Dataset records

☆ ☆ ☆ ☆ ☆

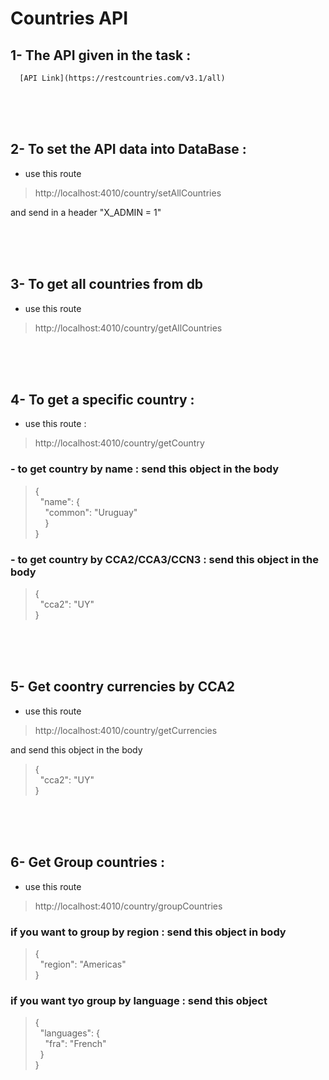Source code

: # Countries API

## 1- The API given in the task : 
      [API Link](https://restcountries.com/v3.1/all)
<br><br><br>

## 2- To set the API data into DataBase :
 * use this route 
 >http://localhost:4010/country/setAllCountries

 and send in a header "X_ADMIN = 1"

<br><br><br>

 ## 3- To get all countries from db
 * use this route 
 >http://localhost:4010/country/getAllCountries

<br><br><br>

 ## 4- To get a specific country : 
* use this route : 
>http://localhost:4010/country/getCountry

### - to get country by name : send this object in the body 
> {\
  &nbsp;  "name": {\
        &nbsp; &nbsp; "common": "Uruguay"\
    &nbsp; &nbsp; }\
}

### -  to get country by CCA2/CCA3/CCN3 : send this object in the body 
> {\
  &nbsp;  "cca2": "UY"  
}

<br><br><br>

## 5- Get coontry currencies by CCA2 
* use this route
>http://localhost:4010/country/getCurrencies

and send this object in the body 
> {\
  &nbsp;  "cca2": "UY"  
}

<br><br><br>

## 6- Get Group countries : 
* use this route
> http://localhost:4010/country/groupCountries

### if you want to group by region :  send this object in body 
> {\
  &nbsp;  "region": "Americas"  
}

### if you want tyo group by language : send this object 
> {<br>
&nbsp;  "languages": { \
     &nbsp; &nbsp;    "fra": "French" \
   &nbsp; } \
}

☆ ☆ ☆ ☆ ☆

DIRECTIONS FOR THIS TASK | Look through the data above for the string "name" and copy every line where it appears.

COMPLETED EXERCISE |
### - to get country by name : send this object in the body 
  &nbsp;  "name": {\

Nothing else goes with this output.